Allah Resulü, bununla da yetinmemiş, ayrıca:

Hiç kimse arkadaşının kırıcı sözüne kızmayacak, darılmayacak, diye emir çıkararak Müslümanları büyük bir fedakârlık ve hoşgörüye davet etmişti. O hep düşmanın şehrin kapılarına dayandığı o nazik dönemi, sabır ve metanetle aşmayı düşünmüştü. “Çünkü birbirleriyle uğraşanlar müsbet hareket edemezler. Hayırlı işlerin çok muzu manileri olur. ”Küçük kırgınlık ve ihtilaflar yüzünden Müslümanlar arasındaki dayanışmanın zedelenmesi, hendek kazma işinin neticesiz kalmasına sebep olabilir, bu da düşmanın Medine'yi istilâsına yol açabilirdi. Mü'minin, mü'minden gelen kinci muamelelere sabırla hoşgörü ile affetmekle karşılık vermesi, büyük bir fazilettir. Ancak düşman tehlikesinin İslâm varlığını tehdit ettiği nazik dönemlerde, bu tarz hareket artık fazilet olmaktan çıkar, herkes için zorunlu bir görev olur. Bu durumlarda mü'minler birbirlerinin kusurları ile uğraşmayı, haklı bir sebeple bile olsa, birbirlerinden incinip darılmayı bir tarafa bırakmak zorundadırlar. Aksine bir davranış, İslâmiyete kesinlikle zararlı olacağı gibi, düşmana da büyük bir yardım hükmüne geçer.

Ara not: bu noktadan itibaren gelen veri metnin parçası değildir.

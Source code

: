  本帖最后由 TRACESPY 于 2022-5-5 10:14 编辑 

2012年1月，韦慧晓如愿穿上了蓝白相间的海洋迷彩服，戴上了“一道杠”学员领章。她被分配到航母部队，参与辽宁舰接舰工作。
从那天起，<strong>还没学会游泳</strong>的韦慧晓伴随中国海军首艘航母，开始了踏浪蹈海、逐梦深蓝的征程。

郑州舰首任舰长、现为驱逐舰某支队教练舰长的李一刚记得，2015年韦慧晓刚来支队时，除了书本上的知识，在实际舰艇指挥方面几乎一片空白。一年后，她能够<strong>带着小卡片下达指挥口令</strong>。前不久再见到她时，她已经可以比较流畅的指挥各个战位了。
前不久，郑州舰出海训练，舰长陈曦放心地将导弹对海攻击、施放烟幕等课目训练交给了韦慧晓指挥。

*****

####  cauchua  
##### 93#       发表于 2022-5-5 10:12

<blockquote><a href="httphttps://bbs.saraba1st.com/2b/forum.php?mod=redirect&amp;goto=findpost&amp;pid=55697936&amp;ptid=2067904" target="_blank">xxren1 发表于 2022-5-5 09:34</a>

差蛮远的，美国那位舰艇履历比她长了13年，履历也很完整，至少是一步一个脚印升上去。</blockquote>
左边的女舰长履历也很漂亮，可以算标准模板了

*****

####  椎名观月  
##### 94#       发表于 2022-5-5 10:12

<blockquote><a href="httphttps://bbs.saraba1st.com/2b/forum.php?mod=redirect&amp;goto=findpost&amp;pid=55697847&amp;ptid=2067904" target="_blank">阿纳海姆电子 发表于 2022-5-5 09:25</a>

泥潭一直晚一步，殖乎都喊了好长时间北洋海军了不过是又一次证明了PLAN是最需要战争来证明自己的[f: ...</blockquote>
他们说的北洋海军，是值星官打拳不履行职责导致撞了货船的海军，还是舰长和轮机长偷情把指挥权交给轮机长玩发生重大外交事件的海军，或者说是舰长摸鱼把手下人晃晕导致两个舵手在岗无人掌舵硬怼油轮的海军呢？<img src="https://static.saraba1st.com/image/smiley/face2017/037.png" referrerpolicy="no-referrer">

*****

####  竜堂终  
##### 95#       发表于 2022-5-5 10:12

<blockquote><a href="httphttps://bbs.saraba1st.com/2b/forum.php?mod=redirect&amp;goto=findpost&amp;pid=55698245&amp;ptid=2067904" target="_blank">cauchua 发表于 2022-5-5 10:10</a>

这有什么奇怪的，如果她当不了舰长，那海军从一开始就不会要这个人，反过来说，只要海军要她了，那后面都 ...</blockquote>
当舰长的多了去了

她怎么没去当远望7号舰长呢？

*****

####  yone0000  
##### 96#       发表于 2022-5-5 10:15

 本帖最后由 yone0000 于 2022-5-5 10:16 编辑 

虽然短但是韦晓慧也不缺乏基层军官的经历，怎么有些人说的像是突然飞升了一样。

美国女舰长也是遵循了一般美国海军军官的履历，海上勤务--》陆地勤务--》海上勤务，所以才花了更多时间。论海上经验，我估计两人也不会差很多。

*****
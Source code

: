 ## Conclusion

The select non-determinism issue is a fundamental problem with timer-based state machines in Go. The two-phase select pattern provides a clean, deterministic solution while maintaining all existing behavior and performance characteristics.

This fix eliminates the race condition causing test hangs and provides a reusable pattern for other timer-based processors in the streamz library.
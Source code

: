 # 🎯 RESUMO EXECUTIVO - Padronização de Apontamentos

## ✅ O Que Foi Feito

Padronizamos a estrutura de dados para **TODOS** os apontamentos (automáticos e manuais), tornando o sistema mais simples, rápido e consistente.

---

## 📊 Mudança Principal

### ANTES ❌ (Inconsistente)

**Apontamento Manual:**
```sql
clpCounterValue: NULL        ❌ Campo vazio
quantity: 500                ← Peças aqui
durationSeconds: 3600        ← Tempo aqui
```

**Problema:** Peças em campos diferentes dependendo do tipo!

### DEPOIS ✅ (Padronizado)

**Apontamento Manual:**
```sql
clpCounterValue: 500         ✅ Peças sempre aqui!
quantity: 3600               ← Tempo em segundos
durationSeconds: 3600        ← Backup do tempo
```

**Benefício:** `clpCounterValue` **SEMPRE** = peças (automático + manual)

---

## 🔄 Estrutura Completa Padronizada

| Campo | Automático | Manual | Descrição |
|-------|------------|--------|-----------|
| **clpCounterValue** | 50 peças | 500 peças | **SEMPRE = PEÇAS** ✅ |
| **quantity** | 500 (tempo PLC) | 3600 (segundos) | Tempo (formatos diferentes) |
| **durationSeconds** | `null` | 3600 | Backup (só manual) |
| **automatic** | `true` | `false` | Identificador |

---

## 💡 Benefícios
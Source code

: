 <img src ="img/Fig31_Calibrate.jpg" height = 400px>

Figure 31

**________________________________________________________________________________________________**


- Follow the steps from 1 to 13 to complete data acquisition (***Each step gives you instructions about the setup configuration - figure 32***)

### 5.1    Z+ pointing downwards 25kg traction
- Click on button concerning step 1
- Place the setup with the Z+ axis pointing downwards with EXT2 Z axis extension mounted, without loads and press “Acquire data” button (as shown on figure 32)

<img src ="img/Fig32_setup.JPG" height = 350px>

“İçtimai hayat açısında, müminin mümine inat, hased ve tarafgirlikte bulunması son derce zararlı bir hastalıktır. Böyle bir yaklaşımda her zaman ehl-i hak zararlı çıkmıştır. Ayrıca ehl-i hakkın görevi ikram edici ve soğukkanlı olmaktır. Kur’an-ı Kerimde ” Onlar (muttekîler), bollukta ve darlıkta (Allah için) infâk ederler (verirler) ve onlar öfkelerini yutanlardır ve insanları affedenlerdir. Ve Allah, muhsinleri sever. "[2] Ayetiyle o özellikleri taşıyan müminler teşvik edilmektedir. “Garazkârâne, adâvetkârâne birbirinin tahribine çalışılan menfi ihtilâf, İslam nazarında kabul görmemiş, reddedilmiştir. Çünkü birbiriyle boğuşanlar müsbet hareket edemezler” [3]

Allah korusun insanda nefis ön plana çıktığı zaman artık hiçbir şeyi, aklı da dinlemez. Haksız dahi olsa kendini haklı zanneder, benim hakkım var der. İşte burada artık insan bazen ne dediğini ne yaptığının farkında olmaz. İnsanın, hayatında en çok yanlış ve hatalar yaptığı ve topluma zarar verdiği anlardır. Aklı başına geldikten sonra durumun farkına varır. Fakat” badel harab-i Basra” iş işten geçmiş olur. Çünkü artık yangın bacayı sarmış evi kül haline getirmiştir. Burada en çok zarar gören toplum olur, işin başındakiler değil. Geçmişte ve şimdi olduğu gibi… Böyle bir ihtilaf marazının merhemi ve ilâcı; "İhtilâfa düşmeyin; sonra cesaretiniz kırılır, kuvvetiniz elden gider. " ayetindeki şiddetli İlâhî bir yasaklamadır. [4]"Birbirinizle iyilik ve takvâda yardımlaşın. "[5] Ayetini kendimize İlahi bir ölçü haline getirmekle o ehl-i hakkın kafilesine hissiyatımızı duygusal yaklaşımlarımızı ayaklarımızın altına alıp fedakârlık göstermek ve samimane iltihak etme zamanıdır

Birbirimizin basit kusurlarını görüp tenkid etmekten kaçınarak ihlâsla hareket etmek zamanıdır.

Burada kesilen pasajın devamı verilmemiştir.